When computer scientists first attempted to use GPUs for scientific computing, the scientific codes had to be mapped onto operations designed to render triangles. This was incredibly difficult to do, and took a lot of time and dedication. 

---

Nowadays, there are **high level languages** (such as **CUDA** and **OpenCL**) that target the GPUs directly, so GPU programming is rapidly becoming mainstream in the scientific community.





"OpenCL is an open standard maintained by the non-profit technology consortium Khronos Group. Conformant implementations are available from Altera, AMD, Apple (OpenCL along with OpenGL is deprecated for Apple hardware, in favor of Metal), ARM, Creative, IBM, Imagination, Intel, Nvidia, Qualcomm, Samsung, Vivante, Xilinx, and ZiiLABS."

CUDA is only implemented by Nvidia. 

A **GPU program** comprises two parts: 
1. a *host part* that runs on the CPU: sets up the **parameters** and **data** for the computation
2. one or more *kernels* that run on the GPU: perform the **actual computation**.


## CUDA Programming

The CUDA parallel programming model has **three key abstractions** at its core:
- a hierarchy of thread groups
- shared memories
- barrier synchronization





**Granularity** in parallel programming: amount of computation vs communication.
* **Fine-grained**: individual tasks are relatively small in terms of code size and execution time.
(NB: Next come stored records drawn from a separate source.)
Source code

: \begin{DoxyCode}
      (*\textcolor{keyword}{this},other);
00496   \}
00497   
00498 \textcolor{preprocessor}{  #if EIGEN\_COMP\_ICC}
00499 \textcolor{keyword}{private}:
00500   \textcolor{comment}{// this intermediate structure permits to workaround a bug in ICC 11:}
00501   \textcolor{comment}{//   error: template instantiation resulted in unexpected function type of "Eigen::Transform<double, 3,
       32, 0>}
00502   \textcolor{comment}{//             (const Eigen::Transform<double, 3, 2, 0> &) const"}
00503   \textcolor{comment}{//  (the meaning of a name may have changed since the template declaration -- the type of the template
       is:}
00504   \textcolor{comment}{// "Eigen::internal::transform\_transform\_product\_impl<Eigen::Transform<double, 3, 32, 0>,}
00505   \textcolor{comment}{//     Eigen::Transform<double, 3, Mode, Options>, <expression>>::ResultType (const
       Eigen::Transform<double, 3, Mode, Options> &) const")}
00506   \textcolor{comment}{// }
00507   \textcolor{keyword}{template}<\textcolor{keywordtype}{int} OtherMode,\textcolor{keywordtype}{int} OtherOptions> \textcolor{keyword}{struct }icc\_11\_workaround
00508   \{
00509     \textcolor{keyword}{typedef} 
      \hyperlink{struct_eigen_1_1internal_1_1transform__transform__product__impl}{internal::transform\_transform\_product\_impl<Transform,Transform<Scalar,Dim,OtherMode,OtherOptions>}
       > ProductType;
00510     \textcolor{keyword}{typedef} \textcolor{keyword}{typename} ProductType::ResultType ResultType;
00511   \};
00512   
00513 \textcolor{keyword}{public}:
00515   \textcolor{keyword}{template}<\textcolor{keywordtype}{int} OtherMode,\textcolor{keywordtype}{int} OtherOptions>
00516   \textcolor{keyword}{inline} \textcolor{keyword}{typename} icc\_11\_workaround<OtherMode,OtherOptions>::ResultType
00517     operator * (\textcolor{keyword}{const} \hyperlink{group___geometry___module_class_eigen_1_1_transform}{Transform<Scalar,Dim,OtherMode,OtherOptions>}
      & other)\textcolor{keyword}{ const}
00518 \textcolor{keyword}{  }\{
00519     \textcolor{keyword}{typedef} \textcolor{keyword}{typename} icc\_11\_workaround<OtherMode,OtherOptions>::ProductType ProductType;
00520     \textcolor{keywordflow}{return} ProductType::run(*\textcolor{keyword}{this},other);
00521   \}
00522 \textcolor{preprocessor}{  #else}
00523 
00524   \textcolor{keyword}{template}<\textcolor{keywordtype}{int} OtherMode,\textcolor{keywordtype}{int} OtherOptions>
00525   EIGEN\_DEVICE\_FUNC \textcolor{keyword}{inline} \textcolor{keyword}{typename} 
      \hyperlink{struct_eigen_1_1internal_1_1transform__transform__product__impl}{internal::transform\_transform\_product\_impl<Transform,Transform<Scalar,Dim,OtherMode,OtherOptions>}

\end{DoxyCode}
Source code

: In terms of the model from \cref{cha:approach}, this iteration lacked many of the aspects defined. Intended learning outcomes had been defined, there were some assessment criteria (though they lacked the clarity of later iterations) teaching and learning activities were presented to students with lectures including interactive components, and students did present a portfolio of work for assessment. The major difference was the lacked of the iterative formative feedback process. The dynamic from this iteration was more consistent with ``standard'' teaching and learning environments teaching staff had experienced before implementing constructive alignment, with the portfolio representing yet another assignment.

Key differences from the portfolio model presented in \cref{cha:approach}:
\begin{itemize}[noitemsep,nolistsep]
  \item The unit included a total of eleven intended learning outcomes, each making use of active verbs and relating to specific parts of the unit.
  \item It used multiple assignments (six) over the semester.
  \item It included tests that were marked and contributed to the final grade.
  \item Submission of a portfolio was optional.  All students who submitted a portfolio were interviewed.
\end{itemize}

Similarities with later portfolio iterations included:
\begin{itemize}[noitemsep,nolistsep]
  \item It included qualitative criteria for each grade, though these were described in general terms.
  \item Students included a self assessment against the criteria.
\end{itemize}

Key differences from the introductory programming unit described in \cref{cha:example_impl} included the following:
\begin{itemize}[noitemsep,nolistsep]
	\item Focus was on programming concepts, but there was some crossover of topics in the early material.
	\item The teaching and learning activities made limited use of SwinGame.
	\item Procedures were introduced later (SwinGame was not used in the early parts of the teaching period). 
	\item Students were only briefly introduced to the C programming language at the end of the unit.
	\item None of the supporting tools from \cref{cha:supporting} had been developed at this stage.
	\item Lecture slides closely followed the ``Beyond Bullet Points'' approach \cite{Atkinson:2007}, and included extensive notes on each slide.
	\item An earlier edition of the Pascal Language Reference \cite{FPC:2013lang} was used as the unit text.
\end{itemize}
The data is transferred among processors frequently in amounts of one or a few memory words.
* **Coarse-grained**: data is communicated infrequently, after larger amounts of computation.

The CUDA abstractions:
* fine-grained data parallelism and thread parallelism (thread blocks)
* coarse-grained data parallelism and task parallelism (grid)

They guide the programmer to partition the problem into coarse sub-problems that can be solved independently in parallel by blocks of threads, and each sub-problem into finer pieces that can be solved cooperatively in parallel by all threads within the block.


- A kernel is executed in parallel by an array of threads:
    - All threads run the same code.
    - Each thread has an ID that it uses to compute memory addresses and make control decisions.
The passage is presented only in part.